:: RECORDS SUPPLIED ::
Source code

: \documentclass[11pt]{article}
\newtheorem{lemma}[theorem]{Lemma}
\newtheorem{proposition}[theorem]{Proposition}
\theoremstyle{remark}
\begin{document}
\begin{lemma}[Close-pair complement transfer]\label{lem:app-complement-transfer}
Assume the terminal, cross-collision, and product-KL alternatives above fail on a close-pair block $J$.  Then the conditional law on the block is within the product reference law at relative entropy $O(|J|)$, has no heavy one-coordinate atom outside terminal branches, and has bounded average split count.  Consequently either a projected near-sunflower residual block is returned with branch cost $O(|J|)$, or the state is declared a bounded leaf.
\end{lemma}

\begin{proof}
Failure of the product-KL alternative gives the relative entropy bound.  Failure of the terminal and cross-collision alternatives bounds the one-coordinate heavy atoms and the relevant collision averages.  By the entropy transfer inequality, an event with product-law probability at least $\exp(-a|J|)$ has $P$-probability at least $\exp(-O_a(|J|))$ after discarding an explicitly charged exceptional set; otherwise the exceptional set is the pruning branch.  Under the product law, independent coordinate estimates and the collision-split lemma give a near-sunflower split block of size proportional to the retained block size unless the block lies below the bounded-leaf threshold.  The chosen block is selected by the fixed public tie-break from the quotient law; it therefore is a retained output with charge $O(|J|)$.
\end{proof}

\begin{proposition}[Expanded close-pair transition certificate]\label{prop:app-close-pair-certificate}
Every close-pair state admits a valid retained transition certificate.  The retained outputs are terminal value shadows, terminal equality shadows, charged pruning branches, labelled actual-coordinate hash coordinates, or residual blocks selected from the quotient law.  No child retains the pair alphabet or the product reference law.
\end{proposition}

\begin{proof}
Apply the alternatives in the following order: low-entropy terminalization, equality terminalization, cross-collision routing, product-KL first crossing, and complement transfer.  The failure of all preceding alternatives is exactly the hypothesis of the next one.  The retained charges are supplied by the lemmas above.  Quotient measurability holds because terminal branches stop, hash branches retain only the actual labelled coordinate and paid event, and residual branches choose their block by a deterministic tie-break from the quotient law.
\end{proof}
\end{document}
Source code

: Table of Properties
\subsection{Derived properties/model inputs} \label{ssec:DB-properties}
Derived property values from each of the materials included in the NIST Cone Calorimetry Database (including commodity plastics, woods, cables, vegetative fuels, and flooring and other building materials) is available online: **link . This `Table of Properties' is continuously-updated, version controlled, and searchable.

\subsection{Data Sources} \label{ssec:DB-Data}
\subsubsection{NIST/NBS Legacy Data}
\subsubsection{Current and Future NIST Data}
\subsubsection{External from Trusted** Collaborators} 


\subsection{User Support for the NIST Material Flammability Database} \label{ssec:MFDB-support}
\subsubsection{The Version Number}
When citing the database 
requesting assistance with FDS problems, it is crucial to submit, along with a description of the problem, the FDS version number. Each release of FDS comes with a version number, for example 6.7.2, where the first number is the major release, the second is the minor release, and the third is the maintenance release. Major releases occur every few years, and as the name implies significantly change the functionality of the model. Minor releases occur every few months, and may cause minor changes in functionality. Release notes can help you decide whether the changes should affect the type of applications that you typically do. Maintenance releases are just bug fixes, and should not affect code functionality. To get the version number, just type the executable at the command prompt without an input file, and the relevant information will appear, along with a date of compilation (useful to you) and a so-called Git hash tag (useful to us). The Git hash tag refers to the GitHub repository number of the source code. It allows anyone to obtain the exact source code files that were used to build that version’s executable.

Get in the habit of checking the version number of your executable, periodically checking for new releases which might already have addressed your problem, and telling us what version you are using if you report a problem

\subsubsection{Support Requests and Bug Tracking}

:: EXERCISE OBJECTIVE ::
Emit the records above again, exactly, with no line skipped.

:: TASK OUTPUT ::
Source code

: \documentclass[11pt]{article}
\newtheorem{lemma}[theorem]{Lemma}
\newtheorem{proposition}[theorem]{Proposition}
\theoremstyle{remark}
\begin{document}
\begin{lemma}[Close-pair complement transfer]\label{lem:app-complement-transfer}
Assume the terminal, cross-collision, and product-KL alternatives above fail on a close-pair block $J$.  Then the conditional law on the block is within the product reference law at relative entropy $O(|J|)$, has no heavy one-coordinate atom outside terminal branches, and has bounded average split count.  Consequently either a projected near-sunflower residual block is returned with branch cost $O(|J|)$, or the state is declared a bounded leaf.
\end{lemma}

\begin{proof}
Failure of the product-KL alternative gives the relative entropy bound.  Failure of the terminal and cross-collision alternatives bounds the one-coordinate heavy atoms and the relevant collision averages.  By the entropy transfer inequality, an event with product-law probability at least $\exp(-a|J|)$ has $P$-probability at least $\exp(-O_a(|J|))$ after discarding an explicitly charged exceptional set; otherwise the exceptional set is the pruning branch.  Under the product law, independent coordinate estimates and the collision-split lemma give a near-sunflower split block of size proportional to the retained block size unless the block lies below the bounded-leaf threshold.  The chosen block is selected by the fixed public tie-break from the quotient law; it therefore is a retained output with charge $O(|J|)$.
\end{proof}

\begin{proposition}[Expanded close-pair transition certificate]\label{prop:app-close-pair-certificate}
Every close-pair state admits a valid retained transition certificate.  The retained outputs are terminal value shadows, terminal equality shadows, charged pruning branches, labelled actual-coordinate hash coordinates, or residual blocks selected from the quotient law.  No child retains the pair alphabet or the product reference law.
\end{proposition}

\begin{proof}
Apply the alternatives in the following order: low-entropy terminalization, equality terminalization, cross-collision routing, product-KL first crossing, and complement transfer.  The failure of all preceding alternatives is exactly the hypothesis of the next one.  The retained charges are supplied by the lemmas above.  Quotient measurability holds because terminal branches stop, hash branches retain only the actual labelled coordinate and paid event, and residual branches choose their block by a deterministic tie-break from the quotient law.
\end{proof}
\end{document}
Source code

: Table of Properties
\subsection{Derived properties/model inputs} \label{ssec:DB-properties}
Derived property values from each of the materials included in the NIST Cone Calorimetry Database (including commodity plastics, woods, cables, vegetative fuels, and flooring and other building materials) is available online: **link . This `Table of Properties' is continuously-updated, version controlled, and searchable.

\subsection{Data Sources} \label{ssec:DB-Data}
\subsubsection{NIST/NBS Legacy Data}
\subsubsection{Current and Future NIST Data}
\subsubsection{External from Trusted** Collaborators} 


\subsection{User Support for the NIST Material Flammability Database} \label{ssec:MFDB-support}
\subsubsection{The Version Number}
When citing the database 
requesting assistance with FDS problems, it is crucial to submit, along with a description of the problem, the FDS version number. Each release of FDS comes with a version number, for example 6.7.2, where the first number is the major release, the second is the minor release, and the third is the maintenance release. Major releases occur every few years, and as the name implies significantly change the functionality of the model. Minor releases occur every few months, and may cause minor changes in functionality. Release notes can help you decide whether the changes should affect the type of applications that you typically do. Maintenance releases are just bug fixes, and should not affect code functionality. To get the version number, just type the executable at the command prompt without an input file, and the relevant information will appear, along with a date of compilation (useful to you) and a so-called Git hash tag (useful to us). The Git hash tag refers to the GitHub repository number of the source code. It allows anyone to obtain the exact source code files that were used to build that version’s executable.

Get in the habit of checking the version number of your executable, periodically checking for new releases which might already have addressed your problem, and telling us what version you are using if you report a problem

\subsubsection{Support Requests and Bug Tracking}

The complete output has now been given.